THE VIDEO above deals with a subject long explored here, more so during the first lock-down (spring of 2020). Many companies, with their staff working 'offsite', seem to have moved off Microsoft/IIS, belatedly saving money and improving reliability/availability/uptime.
"It's getting rather difficult to name any high-profile sites that still (in 2021) run IIS."Let's face it: no solid CMS exists for or is being actively maintained/developed for Microsoft frameworks. When it comes to Web servers, Microsoft long ago lost the fight. Some estimates we saw earlier this week said GNU/Linux has 90% or more of this market. Much of the rest is probably BSD or some UNIX that needs replacing (because it's severely outdated).

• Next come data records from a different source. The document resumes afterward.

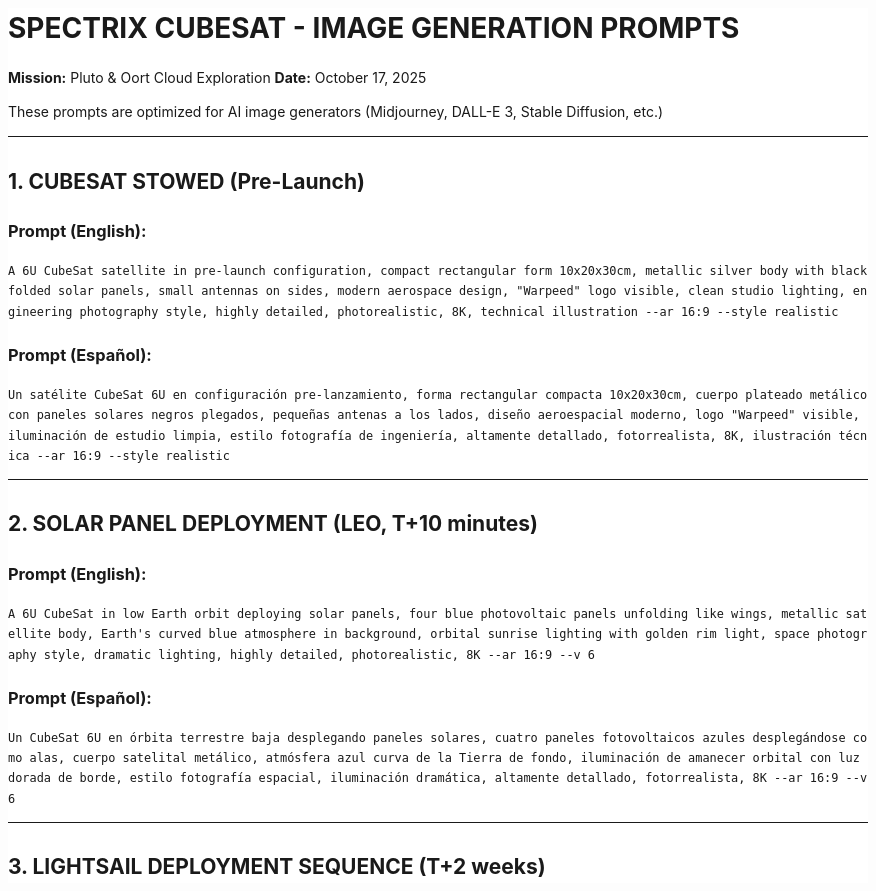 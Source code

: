 # SPECTRIX CUBESAT - IMAGE GENERATION PROMPTS

**Mission:** Pluto & Oort Cloud Exploration
**Date:** October 17, 2025

These prompts are optimized for AI image generators (Midjourney, DALL-E 3, Stable Diffusion, etc.)

---

## 1. CUBESAT STOWED (Pre-Launch)

### Prompt (English):
```
A 6U CubeSat satellite in pre-launch configuration, compact rectangular form 10x20x30cm, metallic silver body with black folded solar panels, small antennas on sides, modern aerospace design, "Warpeed" logo visible, clean studio lighting, engineering photography style, highly detailed, photorealistic, 8K, technical illustration --ar 16:9 --style realistic
```

### Prompt (Español):
```
Un satélite CubeSat 6U en configuración pre-lanzamiento, forma rectangular compacta 10x20x30cm, cuerpo plateado metálico con paneles solares negros plegados, pequeñas antenas a los lados, diseño aeroespacial moderno, logo "Warpeed" visible, iluminación de estudio limpia, estilo fotografía de ingeniería, altamente detallado, fotorrealista, 8K, ilustración técnica --ar 16:9 --style realistic
```

---

## 2. SOLAR PANEL DEPLOYMENT (LEO, T+10 minutes)

### Prompt (English):
```
A 6U CubeSat in low Earth orbit deploying solar panels, four blue photovoltaic panels unfolding like wings, metallic satellite body, Earth's curved blue atmosphere in background, orbital sunrise lighting with golden rim light, space photography style, dramatic lighting, highly detailed, photorealistic, 8K --ar 16:9 --v 6
```

### Prompt (Español):
```
Un CubeSat 6U en órbita terrestre baja desplegando paneles solares, cuatro paneles fotovoltaicos azules desplegándose como alas, cuerpo satelital metálico, atmósfera azul curva de la Tierra de fondo, iluminación de amanecer orbital con luz dorada de borde, estilo fotografía espacial, iluminación dramática, altamente detallado, fotorrealista, 8K --ar 16:9 --v 6
```

---

## 3. LIGHTSAIL DEPLOYMENT SEQUENCE (T+2 weeks)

When it comes to active sites (what actually matters), Microsoft's share is becoming rather miniscule and that number is probably a lot lower if one considers top sites (e.g. as measured in terms of reach/traffic). It's getting rather difficult to name any high-profile sites that still (in 2021) run IIS.
So, Microsoft's IIS share (active sites) has collapsed another 4 percent in just one month. One month. This is part of an ongoing trend which further sped up or accelerated during the pandemic. While Microsoft makes claims and allusions to "Clown Computing" (to pretend there is growth by reclassifying old stuff) the matter of fact is that there are many layoffs and issues. They're going nowhere fast.
From the latest survey of servers:
Microsoft observed the largest drop of 2.2 million domains, while nginx and Apache lost 903,000 and 303,000. This resulted in a small loss of market share for all three, the largest drop being seen by Microsoft which fell 0.8 percentage points to 6.3%.